For BE, recordings were made in a sound-treated room with a microphone (Sennheiser, MKH 40 P 48 U3). All recordings were made at a sampling rate of 44.1 kHz. More details about recording equipment, procedure and room for BE samples are provided in Moore et al. [3].

Acoustical analysis procedure

All recordings were edited in Audacity® to remove extraneous sounds and pauses for breath. However, pauses between sentences were retained. Any low-frequency noise attributable to building vibrations and ventilation system was also filtered out through use of a fourth order high-pass elliptic filter with 0.01 dB of passband ripple and 50 dB of stopband attenuation with edge frequency of 70 Hz.
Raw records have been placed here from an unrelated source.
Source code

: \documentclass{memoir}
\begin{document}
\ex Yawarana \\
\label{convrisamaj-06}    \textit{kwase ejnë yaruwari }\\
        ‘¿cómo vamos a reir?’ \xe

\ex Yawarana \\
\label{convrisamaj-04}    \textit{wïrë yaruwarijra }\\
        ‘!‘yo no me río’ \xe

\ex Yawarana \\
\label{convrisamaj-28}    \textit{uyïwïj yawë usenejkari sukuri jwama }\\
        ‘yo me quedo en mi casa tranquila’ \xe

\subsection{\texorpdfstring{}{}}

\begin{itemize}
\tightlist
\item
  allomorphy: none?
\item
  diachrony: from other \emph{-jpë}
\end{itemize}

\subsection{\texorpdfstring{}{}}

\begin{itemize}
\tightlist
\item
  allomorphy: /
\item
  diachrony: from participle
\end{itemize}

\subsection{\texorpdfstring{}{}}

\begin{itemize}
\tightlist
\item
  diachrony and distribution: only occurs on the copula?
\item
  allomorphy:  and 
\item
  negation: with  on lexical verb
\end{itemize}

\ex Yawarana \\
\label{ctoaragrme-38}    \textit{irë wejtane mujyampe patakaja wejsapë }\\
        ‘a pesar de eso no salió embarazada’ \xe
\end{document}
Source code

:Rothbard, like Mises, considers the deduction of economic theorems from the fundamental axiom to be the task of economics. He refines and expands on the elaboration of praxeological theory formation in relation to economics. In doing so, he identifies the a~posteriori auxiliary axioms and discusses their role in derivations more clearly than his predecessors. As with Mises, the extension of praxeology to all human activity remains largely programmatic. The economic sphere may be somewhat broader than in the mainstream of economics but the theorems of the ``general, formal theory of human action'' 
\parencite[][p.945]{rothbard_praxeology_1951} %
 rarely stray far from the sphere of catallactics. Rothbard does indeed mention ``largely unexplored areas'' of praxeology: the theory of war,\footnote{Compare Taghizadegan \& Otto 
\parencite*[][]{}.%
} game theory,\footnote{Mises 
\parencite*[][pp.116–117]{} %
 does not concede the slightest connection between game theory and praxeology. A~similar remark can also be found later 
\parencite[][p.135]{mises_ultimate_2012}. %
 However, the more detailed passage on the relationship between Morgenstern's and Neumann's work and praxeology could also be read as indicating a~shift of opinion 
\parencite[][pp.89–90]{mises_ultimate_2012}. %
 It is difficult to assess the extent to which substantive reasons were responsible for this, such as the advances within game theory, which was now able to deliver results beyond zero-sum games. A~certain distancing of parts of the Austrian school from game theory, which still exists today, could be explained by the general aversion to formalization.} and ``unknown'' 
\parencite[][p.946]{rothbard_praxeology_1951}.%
Next, LTASS and DR were calculated. For this, first the overall level of all recorded samples was scaled to 65 dB which corresponds to normal conversation level [24]. Next, the sample was filtered for 21 one-third octave bands. The filter attributes were similar to those used by Moore et al. [3]. Next, band specific LTASS was calculated. For determining DR as a function of frequency, each band specific time series data was passed through a moving average filter by convolving with a T ms long Hanning window in steps of T/2 millisecond. Here, T corresponds to integration time. For each such window, the average value of data in its first and second halves were calculated. Next, the band-specific DR values were calculated using different DR definitions. For each speech sample DR was estimated for 10 integration times (T=1,2, 4, 8, 16, 32, 64, 128, 256, and 512 ms) corresponding to three different definitions; 99–20%, 99–10%, and 99–1%. Thus, for each language we computed 30 different estimates of DR corresponding to each one-third octave band. Finally, the overall dynamic range (DRo) for each language was calculated by averaging values of DR across 21 one-third octave bands.

Statistical Analysis

Shapiro-Wilks tests for LTASS and DR indicated that these data did not exhibit normal distribution. Thus, non-parametric tests (Kruskal-Wallis test, and Dunn’s test) were used to assess presence of significant differences in DR and LTASS across languages, if any. All statistical analyses were performed using R software [25].

Results and Discussion

Long-term average speech spectrum

Figure 1 is a comparison of LTASS levels for BE as measured in this study with data presented by Byrne et al. [13] and Moore et al. [3]. The figure shows that our results agree very well with earlier data. Such consistency establishes the validity of our analysis procedure.

Figure 1

Comparison of LTASS as determined in present study for BE with those reported by Moore et al. (2008) and Byrne et al. (1994).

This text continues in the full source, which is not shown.